Charlotte’s intimate contact with the military inspires her to join the war effort, and her flawless French (from having studied in Belgium) makes her an ideal candidate to become an undercover agent to work with Resistance fighters in Vichy. With Peter having become lost on a flight over France, Charlotte believes she might have a chance of finding him herself.
After some basic training and a hair dye, Charlotte — code name Dominique — is dropped by night into rural France, where she’s met by some contacts, particularly Julien (Billy Crudup), who goes by the name of Octave and informs her that he’s a communist (another strange and seemingly needless change from the book, in which Julien actively dislikes his communist colleagues within the Resistance).
Posing as a new servant at the run-down estate of Julien’s gruff father, Levade (Michael Gambon), Charlotte settles into life in the village of Lezignac and quickly learns that while conditions in Vichy France are no doubt more tolerable than further north in Nazi-occupied territory, certain aspects are actually more onerous; specifically, in their eagerness to please the Germans, local officials are even more avid than the Nazis themselves in rooting out Jews and applying strict standards for determining who is Jewish.
This affects Charlotte directly when two boys whose parents have been taken away are hidden at the estate, and later when Levade himself is revealed to have “Jewish blood.” Unfortunately, the film treads lightly over the Holocaust-related themes and treats them in maudlin fashion, without adding any insightful angles into the occupation, collaboration and related issues.
Almost paralyzed at first from fear of being discovered, Charlotte becomes involved with Julien’s resistance group in fighting the Germans however they can, notably by blowing up a train one night. This brings Nazis marching into town, and Julien’s little group is soon broken in tragic fashion. In addition to trying to protect the Jewish boys and Levade, Charlotte must fend off the advances of the poisonously obsequious Renech (Anton Lesser), a local schoolteacher and the village’s biggest snitch. None of this, of course, leaves her much time to think about, much less look for, her fallen flier.
Practically everything that happens to Charlotte is dispiriting and sad; character-building, yes, but in the most undesirable sort of way. Yes, Charlotte does become “stronger,” wise in the ways of the world, even heroic, but she also seems drained, beaten down, hollowed out. And Blanchett, normally a brilliant chameleon whose quicksilver talents seem to equip her to play any sort of role, appears all but frozen here, strangely ill at ease and unable to open a window onto Charlotte’s feelings.
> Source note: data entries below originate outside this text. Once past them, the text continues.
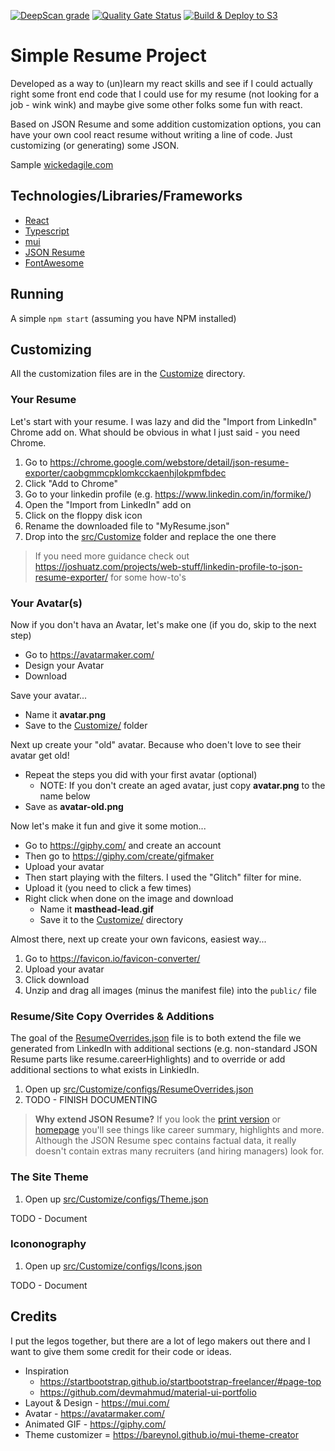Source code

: [![DeepScan grade](https://deepscan.io/api/teams/5417/projects/20612/branches/565625/badge/grade.svg)](https://deepscan.io/dashboard#view=project&tid=5417&pid=20612&bid=565625) [![Quality Gate Status](https://sonarcloud.io/api/project_badges/measure?project=mikeparcewski_simpleresume&metric=alert_status)](https://sonarcloud.io/summary/new_code?id=mikeparcewski_simpleresume) [![Build & Deploy to S3](https://github.com/mikeparcewski/simpleresume/actions/workflows/main.yml/badge.svg)](https://github.com/mikeparcewski/simpleresume/actions/workflows/main.yml)

# Simple Resume Project

Developed as a way to (un)learn my react skills and see if I could actually right some front end code that I could use for my resume (not looking for a job - wink wink) and maybe give some other folks some fun with react.

Based on JSON Resume and some addition customization options, you can have your own cool react resume without writing a line of code. Just customizing (or generating) some JSON.

Sample [wickedagile.com](https://wickedagile.com)

## Technologies/Libraries/Frameworks

- [React](https://reactjs.org/)
- [Typescript](https://www.typescriptlang.org/)
- [mui](https://mui.com/)
- [JSON Resume](https://jsonresume.org/)
- [FontAwesome](https://fontawesome.com/v5/docs/web/use-with/react)

## Running

A simple `npm start` (assuming you have NPM installed)

## Customizing

All the customization files are in the [Customize](Cusrtomize/) directory.

### Your Resume

Let's start with your resume. I was lazy and did the "Import from LinkedIn" Chrome add on. What should be obvious in what I just said - you need Chrome.

1.  Go to <https://chrome.google.com/webstore/detail/json-resume-exporter/caobgmmcpklomkcckaenhjlokpmfbdec>
2.  Click "Add to Chrome"
3.  Go to your linkedin profile (e.g. <https://www.linkedin.com/in/formike/>)
4.  Open the "Import from LinkedIn" add on
5.  Click on the floppy disk icon
6.  Rename the downloaded file to "MyResume.json"
7.  Drop into the [src/Customize](src/Customize/) folder and replace the one there

> If you need more guidance check out <https://joshuatz.com/projects/web-stuff/linkedin-profile-to-json-resume-exporter/> for some how-to's

### Your Avatar(s)

Now if you don't hava an Avatar, let's make one (if you do, skip to the next step)

- Go to <https://avatarmaker.com/>
- Design your Avatar
- Download

Save your avatar...

- Name it **avatar.png**
- Save to the [Customize/](Customize/) folder

Next up create your "old" avatar. Because who doen't love to see their avatar get old!

- Repeat the steps you did with your first avatar (optional)
  - NOTE: If you don't create an aged avatar, just copy **avatar.png** to the name below
- Save as **avatar-old.png**

Now let's make it fun and give it some motion...

- Go to <https://giphy.com/> and create an account
- Then go to <https://giphy.com/create/gifmaker>
- Upload your avatar
- Then start playing with the filters. I used the "Glitch" filter for mine.
- Upload it (you need to click a few times)
- Right click when done on the image and download
  - Name it **masthead-lead.gif**
  - Save it to the [Customize/](Customize/) directory

Almost there, next up create your own favicons, easiest way...

1.  Go to <https://favicon.io/favicon-converter/>
2.  Upload your avatar
3.  Click download
4.  Unzip and drag all images (minus the manifest file) into the `public/` file

### Resume/Site Copy Overrides & Additions

The goal of the [ResumeOverrides.json](src/Customize/configs/ResumeOverrides.json) file is to both extend the file we generated
from LinkedIn with additional sections (e.g. non-standard JSON Resume parts like resume.careerHighlights) and to override or add
additional sections to what exists in LinkiedIn.

1.  Open up [src/Customize/configs/ResumeOverrides.json](src/Customize/configs/ResumeOverrides.json)
2.  TODO - FINISH DOCUMENTING

> **Why extend JSON Resume?**
> If you look the [print version](https://wickedagile.com/print) or [homepage](https://wickedagile.com/)
> you'll see things like career summary, highlights and more. Although the JSON Resume spec contains factual
> data, it really doesn't contain extras many recruiters (and hiring managers) look for.

### The Site Theme

1.  Open up [src/Customize/configs/Theme.json](src/Customize/configs/Theme.json)

TODO - Document

### Icononography

1.  Open up [src/Customize/configs/Icons.json](src/Customize/configs/Icons.json)

TODO - Document

## Credits

I put the legos together, but there are a lot of lego makers out there and I want to give them some credit for their code or ideas.

- Inspiration
  - <https://startbootstrap.github.io/startbootstrap-freelancer/#page-top>
  - <https://github.com/devmahmud/material-ui-portfolio>
- Layout & Design - <https://mui.com/>
- Avatar - <https://avatarmaker.com/>
- Animated GIF - <https://giphy.com/>
- Theme customizer = <https://bareynol.github.io/mui-theme-creator>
Affecting a light French accent, Crudup gets by as the conflicted resistance fighter, Lesser is genuinely creepy as the informer, and Gambon stands out as the old crank who seems beyond caring until extreme circumstances prove otherwise.
Aside from the fact that the novel’s Charlotte moves around quite a lot and in the film stays put, most notable other change made by Brock and Armstrong lies in the ending. Without giving it away, one could argue the film’s finish proceeds from Charlotte’s growth in the course of her difficult journey; in the playing, however, the tacked-on post-war fade-out comes off as pure Hollywood.
Armstrong and lenser Dion Beebe (“Holy Smoke”) send the camera on all sorts of needless swoops, dips and curves, when more simplicity would have done just fine. The French countryside emanates its customary luster, but the London scenes feel excessively polished, with every costume and set decoration looking as though it came right out of the shop.